Clayton M. Christensen

Clayton M. Christensen (1952–2020) was an American academic, business consultant, and author who served as the Kim B. Clark Professor of Business Administration at Harvard Business School. He is one of the most influential management thinkers of the twentieth century, best known for developing the theory of disruptive innovation. He co-founded Innosight (with Mark W. Johnson) and the Rose Park Advisors investment fund. The Innovator’s Dilemma (1997) was named by The Economist as one of the most important business books ever written, and has shaped the strategic thinking of generations of entrepreneurs, executives, and investors. He passed away in January 2020.

Core Ideas

Disruptive Innovation Theory

Christensen’s defining contribution: a rigorous, falsifiable theory explaining why well-managed companies systematically fail when confronted with disruptive technological change. The theory’s paradox — that good management causes good companies to fail — is its most provocative and most empirically supported claim.

See disruptive-innovation for full treatment.
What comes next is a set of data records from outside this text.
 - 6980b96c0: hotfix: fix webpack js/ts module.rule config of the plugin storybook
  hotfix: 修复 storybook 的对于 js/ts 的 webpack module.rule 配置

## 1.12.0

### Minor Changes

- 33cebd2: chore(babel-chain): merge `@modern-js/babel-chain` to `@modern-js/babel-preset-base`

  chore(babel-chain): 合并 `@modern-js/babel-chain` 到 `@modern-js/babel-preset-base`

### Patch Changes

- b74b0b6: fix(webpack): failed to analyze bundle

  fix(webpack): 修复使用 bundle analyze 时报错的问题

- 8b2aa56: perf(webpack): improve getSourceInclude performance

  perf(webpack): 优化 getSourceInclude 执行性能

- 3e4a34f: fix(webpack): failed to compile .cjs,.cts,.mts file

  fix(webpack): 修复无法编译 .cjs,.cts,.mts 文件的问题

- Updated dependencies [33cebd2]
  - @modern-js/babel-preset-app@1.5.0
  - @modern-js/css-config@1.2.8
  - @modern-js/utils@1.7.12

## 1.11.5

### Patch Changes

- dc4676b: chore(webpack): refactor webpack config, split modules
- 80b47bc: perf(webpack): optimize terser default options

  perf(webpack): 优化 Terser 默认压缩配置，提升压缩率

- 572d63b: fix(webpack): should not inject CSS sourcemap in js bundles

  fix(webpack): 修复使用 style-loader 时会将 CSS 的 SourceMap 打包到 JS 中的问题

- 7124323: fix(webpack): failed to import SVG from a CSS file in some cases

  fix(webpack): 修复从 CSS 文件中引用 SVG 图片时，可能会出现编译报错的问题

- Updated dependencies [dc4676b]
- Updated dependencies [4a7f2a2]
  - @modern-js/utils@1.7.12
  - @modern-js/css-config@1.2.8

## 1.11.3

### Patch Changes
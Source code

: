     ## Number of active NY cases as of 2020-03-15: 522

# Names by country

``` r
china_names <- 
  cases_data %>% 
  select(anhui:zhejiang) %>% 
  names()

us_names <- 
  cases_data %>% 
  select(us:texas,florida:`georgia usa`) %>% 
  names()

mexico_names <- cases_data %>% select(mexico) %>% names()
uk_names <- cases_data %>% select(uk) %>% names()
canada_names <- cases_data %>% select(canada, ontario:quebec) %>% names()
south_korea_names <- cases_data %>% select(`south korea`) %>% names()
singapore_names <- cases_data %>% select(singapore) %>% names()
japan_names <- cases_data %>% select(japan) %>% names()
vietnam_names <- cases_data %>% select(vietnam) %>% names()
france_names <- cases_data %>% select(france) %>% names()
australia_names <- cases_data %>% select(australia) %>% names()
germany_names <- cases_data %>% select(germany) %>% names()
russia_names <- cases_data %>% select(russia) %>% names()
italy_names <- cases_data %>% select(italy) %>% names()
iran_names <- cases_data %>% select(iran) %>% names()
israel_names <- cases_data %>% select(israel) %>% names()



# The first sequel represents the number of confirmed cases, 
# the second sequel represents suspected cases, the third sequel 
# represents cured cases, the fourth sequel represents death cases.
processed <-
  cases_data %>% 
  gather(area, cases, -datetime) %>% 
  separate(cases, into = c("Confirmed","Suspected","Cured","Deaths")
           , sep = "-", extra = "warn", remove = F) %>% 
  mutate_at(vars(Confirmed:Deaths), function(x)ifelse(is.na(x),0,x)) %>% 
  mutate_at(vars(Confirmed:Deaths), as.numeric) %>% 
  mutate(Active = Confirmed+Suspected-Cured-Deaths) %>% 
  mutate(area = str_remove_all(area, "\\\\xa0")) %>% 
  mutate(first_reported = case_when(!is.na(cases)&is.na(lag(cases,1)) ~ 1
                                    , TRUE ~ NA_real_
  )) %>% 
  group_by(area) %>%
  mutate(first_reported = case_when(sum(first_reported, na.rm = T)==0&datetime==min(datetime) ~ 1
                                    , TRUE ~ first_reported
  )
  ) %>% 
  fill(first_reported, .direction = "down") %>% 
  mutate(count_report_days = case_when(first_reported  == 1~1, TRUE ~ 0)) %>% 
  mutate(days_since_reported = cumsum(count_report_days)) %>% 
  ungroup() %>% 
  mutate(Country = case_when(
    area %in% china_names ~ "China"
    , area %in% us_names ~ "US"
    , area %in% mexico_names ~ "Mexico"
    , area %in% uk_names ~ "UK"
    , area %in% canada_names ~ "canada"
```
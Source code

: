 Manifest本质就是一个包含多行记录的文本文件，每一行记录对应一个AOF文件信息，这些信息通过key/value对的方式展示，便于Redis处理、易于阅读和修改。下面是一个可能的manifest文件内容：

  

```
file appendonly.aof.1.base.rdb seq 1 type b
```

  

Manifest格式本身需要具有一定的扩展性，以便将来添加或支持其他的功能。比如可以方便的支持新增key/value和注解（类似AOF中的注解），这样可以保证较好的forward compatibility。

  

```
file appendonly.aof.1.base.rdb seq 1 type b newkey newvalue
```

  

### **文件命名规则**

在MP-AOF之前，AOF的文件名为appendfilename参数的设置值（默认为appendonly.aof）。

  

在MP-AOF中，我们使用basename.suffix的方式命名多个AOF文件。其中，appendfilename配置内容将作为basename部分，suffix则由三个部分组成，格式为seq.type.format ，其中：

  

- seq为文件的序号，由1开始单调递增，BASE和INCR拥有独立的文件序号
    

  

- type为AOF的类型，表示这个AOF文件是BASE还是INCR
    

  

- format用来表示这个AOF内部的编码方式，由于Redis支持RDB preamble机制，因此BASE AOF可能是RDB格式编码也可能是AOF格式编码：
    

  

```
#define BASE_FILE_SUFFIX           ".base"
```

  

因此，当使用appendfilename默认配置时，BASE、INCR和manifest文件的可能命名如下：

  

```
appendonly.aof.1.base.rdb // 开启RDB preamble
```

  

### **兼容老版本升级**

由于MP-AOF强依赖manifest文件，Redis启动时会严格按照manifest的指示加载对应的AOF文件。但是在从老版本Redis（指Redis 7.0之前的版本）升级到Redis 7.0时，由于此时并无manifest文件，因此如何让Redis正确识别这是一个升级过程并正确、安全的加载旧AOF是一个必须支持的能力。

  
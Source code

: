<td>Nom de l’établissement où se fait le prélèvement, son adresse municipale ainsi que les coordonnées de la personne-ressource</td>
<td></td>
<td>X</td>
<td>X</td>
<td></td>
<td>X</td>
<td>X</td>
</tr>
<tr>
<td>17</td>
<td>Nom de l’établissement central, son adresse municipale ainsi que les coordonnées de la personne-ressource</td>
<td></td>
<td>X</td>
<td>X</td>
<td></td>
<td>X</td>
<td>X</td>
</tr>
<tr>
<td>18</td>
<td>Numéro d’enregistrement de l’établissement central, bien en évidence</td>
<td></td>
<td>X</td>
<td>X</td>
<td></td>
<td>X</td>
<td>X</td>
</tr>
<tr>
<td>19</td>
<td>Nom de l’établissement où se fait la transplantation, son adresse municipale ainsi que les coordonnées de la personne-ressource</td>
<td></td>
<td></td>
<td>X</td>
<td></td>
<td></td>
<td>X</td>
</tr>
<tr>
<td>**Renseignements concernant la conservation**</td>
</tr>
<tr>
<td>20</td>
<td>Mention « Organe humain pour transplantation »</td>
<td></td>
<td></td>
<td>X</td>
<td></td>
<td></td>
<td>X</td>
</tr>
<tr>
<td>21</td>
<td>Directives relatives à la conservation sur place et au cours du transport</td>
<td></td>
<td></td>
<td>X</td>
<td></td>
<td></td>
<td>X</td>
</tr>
“The logical, competent decisions of management that are critical to the success of their companies are also the reasons why they lose their positions of leadership.”

The Innovator’s Dilemma

The Value Network Framework

A company’s strategic decisions are shaped primarily by its value network — the ecosystem of customers, partners, suppliers, and investors whose economic expectations define which investments make sense. Disruptive technologies require a different value network, which is why incumbents cannot rationally pursue them within their existing structure:

“Value networks strongly define and delimit what companies within them can and cannot do.”

The Innovator’s Dilemma

Resources, Processes, and Values (RPV)

Christensen’s organizational capabilities framework: what a company can and cannot do is determined by three factors:

  • Resources: People, technology, cash, brands, relationships — things that can be hired, bought, and sold
  • Processes: The patterns of interaction, coordination, and decision-making through which resources are transformed into outputs
  • Values: The criteria by which priorities are set — shaped by cost structure, business model, and customer expectations

The tragedy of disruption: the very processes and values that make companies successful in their core business are the ones that prevent them from responding to disruptive threats.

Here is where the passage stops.